Baidu leverages one of China’s traditional competitive advantages: Mobilize a large number of people in a short time to achieve a very specific goal. That goal for Baidu is to get its hands on as much parallel translation data as possible.
Parallel translation data (i.e., high quality sentence or phrase pairs) has become a prized asset as the world’s leading tech companies jostle for leadership in the burgeoning field of artificial intelligence.
Baidu now continues to regularly stage such mass translation events all year round
According to Bloomberg, while “new AI products aren’t contributing much to Baidu’s bottom line yet,” China’s leadership has realized it cannot afford to miss the boat on AI and designated Baidu as its national champion.
And because understanding and processing natural language is a core challenge in developing practical AI applications, translation has become one of the key yardsticks for big tech to measure progress.

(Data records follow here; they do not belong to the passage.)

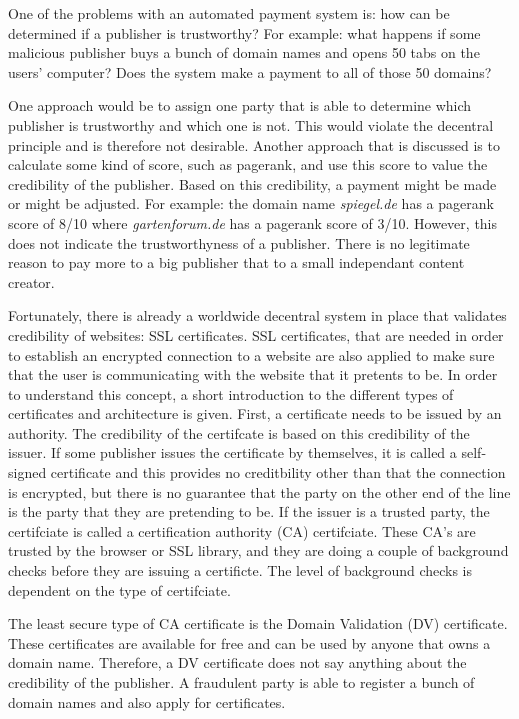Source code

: One of the problems with an automated payment system is: how can be determined if a publisher is trustworthy? For example: what happens if some malicious publisher buys a bunch of domain names and opens 50 tabs on the users' computer? Does the system make a payment to all of those 50 domains? 

One approach would be to assign one party that is able to determine which publisher is trustworthy and which one is not. This would violate the decentral principle and is therefore not desirable. Another approach that is discussed is to calculate some kind of score, such as pagerank, and use this score to value the credibility of the publisher. Based on this credibility, a payment might be made or might be adjusted. For example: the domain name \textit{spiegel.de} has a pagerank score of 8/10 where \textit{gartenforum.de} has a pagerank score of 3/10. However, this does not indicate the trustworthyness of a publisher. There is no legitimate reason to pay more to a big publisher that to a small independant content creator. 

Fortunately, there is already a worldwide decentral system in place that validates credibility of websites: SSL certificates. SSL certificates, that are needed in order to establish an encrypted connection to a website are also applied to make sure that the user is communicating with the website that it pretents to be. In order to understand this concept, a short introduction to the different types of certificates and architecture is given. First, a certificate needs to be issued by an authority. The credibility of the certifcate is based on this credibility of the issuer. If some publisher issues the certificate by themselves, it is called a self-signed certificate and this provides no creditbility other than that the connection is encrypted, but there is no guarantee that the party on the other end of the line is the party that they are pretending to be. If the issuer is a trusted party, the certifciate is called a certification authority (CA) certifciate. These CA's are trusted by the browser or SSL library, and they are doing a couple of background checks before they are issuing a certificte. The level of background checks is dependent on the type of certifciate. 

The least secure type of CA certificate is the Domain Validation (DV) certificate. These certificates are available for free and can be used by anyone that owns a domain name. Therefore, a DV certificate does not say anything about the credibility of the publisher. A fraudulent party is able to register a bunch of domain names and also apply for certificates.

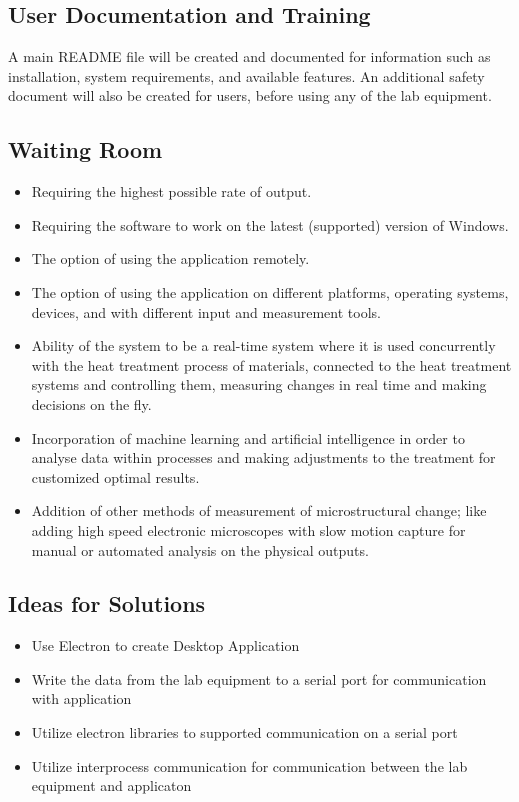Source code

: \documentclass[12pt, titlepage]{article}
\begin{document}
\subsection{User Documentation and Training}
A main README file will be created and documented for information such as installation, system requirements, and available features. 
An additional safety document will also be created for users, before using any of the lab equipment. 

\subsection{Waiting Room}
\begin{itemize}
    \item Requiring the highest possible rate of output.
    \item Requiring the software to work on the latest (supported) version of Windows.
    \item The option of using the application remotely.
    \item The option of using the application on different platforms, operating systems, devices, and with different input and measurement tools.
    \item Ability of the system to be a real-time system where it is used concurrently with the heat treatment process of materials, connected to the heat treatment systems and controlling them, measuring changes in real time and making decisions on the fly.
    \item Incorporation of machine learning and artificial intelligence in order to analyse data within processes and making adjustments to the treatment for customized optimal results.
    \item Addition of other methods of measurement of microstructural change; like adding high speed electronic microscopes with slow motion capture for manual or automated analysis on the physical outputs.
\end{itemize}

\subsection{Ideas for Solutions}
\begin{itemize}
  \item Use Electron to create Desktop Application
  \item Write the data from the lab equipment to a serial port for communication with application
  \item Utilize electron libraries to supported communication on a serial port
  \item Utilize interprocess communication for communication between the lab equipment and applicaton
\end{itemize}
\end{document}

As Slator reported in early 2016, Baidu has been working on neural machine translation (NMT) for some time. Baidu’s Chief Scientist Andrew Ng actually claimed in early 2017 that China was first in pioneering NMT.
According to a September 2016 Science magazine article quoted by Bloomberg, Google’s Chinese-English corpus numbers 500 million words. In turn, Baidu’s makes do with 100 million for the same language pair. As a point of reference, language industry think tank TAUS claims its platform contains 70 billion words in 2,200 language directions.
China has such a large population and this method could attract a lot of people to quickly contribute to what Baidu is aiming for — Henry Wang, Executive Vice President of UTH International
Shanghai-based UTH International, meanwhile, has invested heavily over the past few years compiling a vast trove of parallel data. According to a November 2016 press release, the company’s “collection includes 2.6 billion Chinese-English translation units and 1.8 billion English-other-language units.”
Henry Wang, Executive Vice President of UTH International, told Slator his company has not yet sold any data to Baidu. Asked about Baidu’s labor-intensive collection method, Wang said, “It’s not the best way, but it’s effective. After all, China has such a large population and this method could attract a lot of people to quickly contribute to what Baidu is aiming for. I believe Baidu is taking other measures as well in the meantime.”
LSPs operating in China can only hope Baidu is not offering their clients a sweetheart deal in exchange for data.